TERNATE — La Yufri Rimasyira (33) terbiasa memanjat pohon kelapa di Desa Soligi untuk menghidupi istri dan anaknya. Namun selama lebih dari sebulan ke depan, ia akan duduk di bangku kelas mempelajari skema kelistrikan dan refrigerasi AC. “Saya mengikuti program ini untuk meningkatkan kemampuan agar bisa bekerja di perusahaan sesuai dengan keterampilan yang saya pelajari,” ujarnya.
Hal yang sama dirasakan La Difan Rifai (19). Sebelumnya, pemuda asal Desa Soligi ini hanya membantu orang tuanya berkebun. Kini ia mendaftar program PELITA Batch 5 dengan harapan bisa bekerja di perusahaan. “Kalau belum ada kesempatan, saya ingin membuka usaha sendiri di kampung,” kata La Difan.
Materi Pelatihan: Dari Alat Ukur Refrigerasi hingga Etika Kerja
Selama 33 hari, peserta tidak hanya diajarkan teknis perawatan AC residensial. Mereka juga dibekali kemampuan komunikasi, kerja sama tim, dan sikap kerja profesional. Kepala BPVP Ternate, Abdul Aziz, menyebut peserta yang lulus uji kompetensi akan mendapat dua sertifikat: dari BPVP Ternate dan Badan Nasional Sertifikasi Profesi (BNSP).
“Harapan kami, kolaborasi antara Harita Nickel, Kementerian Ketenagakerjaan, Pemprov Malut, dan Pemkab Halmahera Selatan bisa terus berlanjut. Tenaga kerja di lingkar tambang bisa ditempatkan berkontribusi di wilayah kerja,” ujar Abdul Aziz.
Pemprov Malut: Program Ini Contoh Kolaborasi Ideal
Kepala Dinas Tenaga Kerja dan Transmigrasi Provinsi Maluku Utara, Marwan Polosiri, memberikan apresiasi tinggi. Menurutnya, PELITA adalah contoh konkret kolaborasi antara perusahaan, pemerintah, dan BPVP dalam meningkatkan kualitas sumber daya manusia. “Beberapa hari lalu kami juga telah menandatangani nota kesepahaman dengan Harita Nickel untuk mendukung pelatihan-pelatihan ke depan,” kata Marwan.
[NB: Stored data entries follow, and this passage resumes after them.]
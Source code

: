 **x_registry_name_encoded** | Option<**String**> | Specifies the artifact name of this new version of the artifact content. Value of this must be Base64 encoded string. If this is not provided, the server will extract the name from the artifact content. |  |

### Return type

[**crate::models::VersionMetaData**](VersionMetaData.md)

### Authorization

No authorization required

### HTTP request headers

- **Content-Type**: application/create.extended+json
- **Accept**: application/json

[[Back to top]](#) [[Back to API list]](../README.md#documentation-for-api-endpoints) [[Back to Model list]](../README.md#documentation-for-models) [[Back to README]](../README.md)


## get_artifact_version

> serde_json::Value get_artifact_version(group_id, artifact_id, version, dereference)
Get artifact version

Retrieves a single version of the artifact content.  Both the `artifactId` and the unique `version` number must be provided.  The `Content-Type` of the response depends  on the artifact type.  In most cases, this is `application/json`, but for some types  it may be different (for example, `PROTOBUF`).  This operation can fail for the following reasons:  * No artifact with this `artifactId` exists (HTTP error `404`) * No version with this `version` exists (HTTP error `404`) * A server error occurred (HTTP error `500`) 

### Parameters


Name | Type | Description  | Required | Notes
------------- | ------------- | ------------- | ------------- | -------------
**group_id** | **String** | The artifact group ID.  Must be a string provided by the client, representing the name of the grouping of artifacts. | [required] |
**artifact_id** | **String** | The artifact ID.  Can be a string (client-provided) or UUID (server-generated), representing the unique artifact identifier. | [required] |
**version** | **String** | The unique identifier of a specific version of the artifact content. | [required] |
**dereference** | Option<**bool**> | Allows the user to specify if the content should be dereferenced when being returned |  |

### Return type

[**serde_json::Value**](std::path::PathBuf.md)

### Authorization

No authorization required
Ia menambahkan program seperti ini perlu terus dilanjutkan, tidak hanya batch kelima, tetapi juga bentuk pelatihan lainnya.
Komitmen Perusahaan: Pembangunan Berkelanjutan Tak Hanya Infrastruktur
Community Development Manager Harita Nickel, Yuda Pranata, mengatakan PELITA adalah wujud nyata komitmen perusahaan dalam meningkatkan kapasitas masyarakat. “Kami percaya bahwa pembangunan berkelanjutan bukan hanya mendukung dalam bentuk infrastruktur dan fasilitas, tetapi juga kapasitas, keterampilan, dan kepercayaan diri bagi masyarakat,” ujarnya.
Sejak diluncurkan pada 2024, program PELITA telah mencakup pelatihan operator Wheel Loader, operator Overhead Crane, Bahasa Mandarin bagi pelajar, dan kini teknisi AC residensial. Semua pelatihan dirancang agar masyarakat Pulau Obi memiliki keterampilan yang sesuai kebutuhan industri.